— Problem to work on —
Lines below starting with the line with "- Subscription plans and payment tracking" and going on through the line with "- Currency formatting (ZAR)" must be output exactly; the rest of the records must be left out.

Top of Material for this task

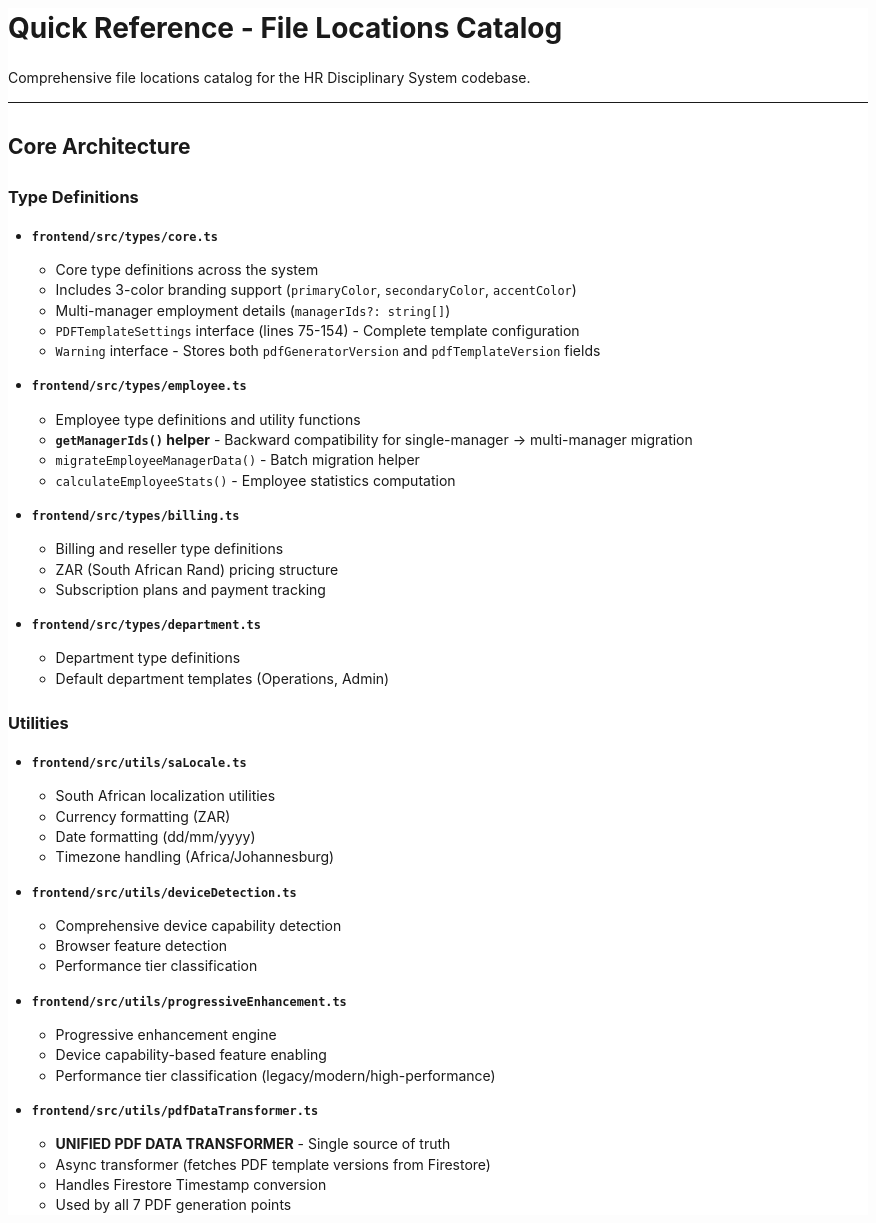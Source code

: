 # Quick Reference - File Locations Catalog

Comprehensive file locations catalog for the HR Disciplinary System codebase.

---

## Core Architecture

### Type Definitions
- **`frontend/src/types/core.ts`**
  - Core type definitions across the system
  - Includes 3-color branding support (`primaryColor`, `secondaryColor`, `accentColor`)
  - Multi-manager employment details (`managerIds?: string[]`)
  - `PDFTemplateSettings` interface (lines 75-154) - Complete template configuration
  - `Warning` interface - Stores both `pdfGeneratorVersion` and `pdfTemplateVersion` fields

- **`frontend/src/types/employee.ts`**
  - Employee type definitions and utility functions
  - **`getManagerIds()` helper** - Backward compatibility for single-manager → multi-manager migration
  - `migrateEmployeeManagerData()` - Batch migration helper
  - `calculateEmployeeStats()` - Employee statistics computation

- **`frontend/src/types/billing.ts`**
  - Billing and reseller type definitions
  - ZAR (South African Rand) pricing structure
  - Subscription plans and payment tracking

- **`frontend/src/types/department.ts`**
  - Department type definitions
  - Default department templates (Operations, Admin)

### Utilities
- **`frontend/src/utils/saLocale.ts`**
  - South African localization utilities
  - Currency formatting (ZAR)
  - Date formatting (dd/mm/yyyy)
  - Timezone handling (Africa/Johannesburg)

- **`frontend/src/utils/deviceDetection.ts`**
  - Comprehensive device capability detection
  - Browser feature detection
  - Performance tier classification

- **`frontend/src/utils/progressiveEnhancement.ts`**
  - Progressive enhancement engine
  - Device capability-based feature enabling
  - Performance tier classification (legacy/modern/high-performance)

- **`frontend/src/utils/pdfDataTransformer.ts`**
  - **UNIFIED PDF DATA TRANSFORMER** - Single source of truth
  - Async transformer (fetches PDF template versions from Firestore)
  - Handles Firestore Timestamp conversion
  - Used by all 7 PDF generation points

Bottom of Material for this task

— Response —
  - Subscription plans and payment tracking

- **`frontend/src/types/department.ts`**
  - Department type definitions
  - Default department templates (Operations, Admin)

### Utilities
- **`frontend/src/utils/saLocale.ts`**
  - South African localization utilities
  - Currency formatting (ZAR)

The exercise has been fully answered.